Hey all, Sam here.
If it says anything about this review, I had it drafted with my pen name in the intro portion. Yes, I have had this partially drafted for almost a year now. Ooops. I had actually started to draft up a bunch of posts and reviews last year when I was trying to get back into the rhythm of posting regularly again but I obviously couldn’t keep up with the pressures of the schedule I set for myself.
But that’s okay. I’m still learning to give myself a little grace and a little forgiveness for not being able to live up to my own sometimes too high opinions and standards. While it was nice for a while to post every day (and sometimes twice a day), I don’t have to get upset with myself if I can only manage one post a week, or even one post a month…although I’d like to try to post at least once a week.
Anyway, let’s go ahead and talk about today’s long overdue review…

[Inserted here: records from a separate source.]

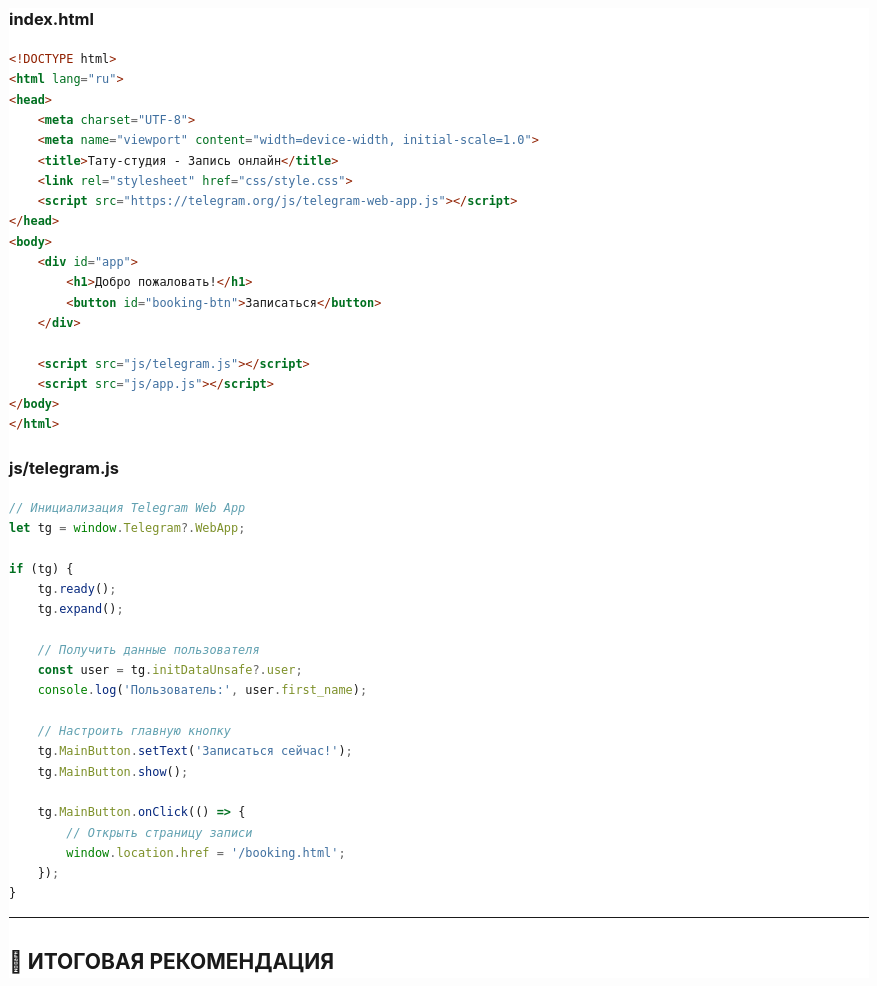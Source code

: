 ### index.html
```html
<!DOCTYPE html>
<html lang="ru">
<head>
    <meta charset="UTF-8">
    <meta name="viewport" content="width=device-width, initial-scale=1.0">
    <title>Тату-студия - Запись онлайн</title>
    <link rel="stylesheet" href="css/style.css">
    <script src="https://telegram.org/js/telegram-web-app.js"></script>
</head>
<body>
    <div id="app">
        <h1>Добро пожаловать!</h1>
        <button id="booking-btn">Записаться</button>
    </div>
    
    <script src="js/telegram.js"></script>
    <script src="js/app.js"></script>
</body>
</html>
```

### js/telegram.js
```javascript
// Инициализация Telegram Web App
let tg = window.Telegram?.WebApp;

if (tg) {
    tg.ready();
    tg.expand();
    
    // Получить данные пользователя
    const user = tg.initDataUnsafe?.user;
    console.log('Пользователь:', user.first_name);
    
    // Настроить главную кнопку
    tg.MainButton.setText('Записаться сейчас!');
    tg.MainButton.show();
    
    tg.MainButton.onClick(() => {
        // Открыть страницу записи
        window.location.href = '/booking.html';
    });
}
```

---

## 🎯 ИТОГОВАЯ РЕКОМЕНДАЦИЯ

“Lynette Noni is a masterful storyteller. A must-read for any fantasy lover!” — SARAH J. MAAS, #1 New York Times Bestselling Author
Seventeen-year-old Kiva Meridan has spent the last ten years fighting for survival in the notorious death prison, Zalindov, working as the prison healer.
When the Rebel Queen is captured, Kiva is charged with keeping the terminally ill woman alive long enough for her to undergo the Trial by Ordeal: a series of elemental challenges against the torments of air, fire, water, and earth, assigned to only the most dangerous of criminals.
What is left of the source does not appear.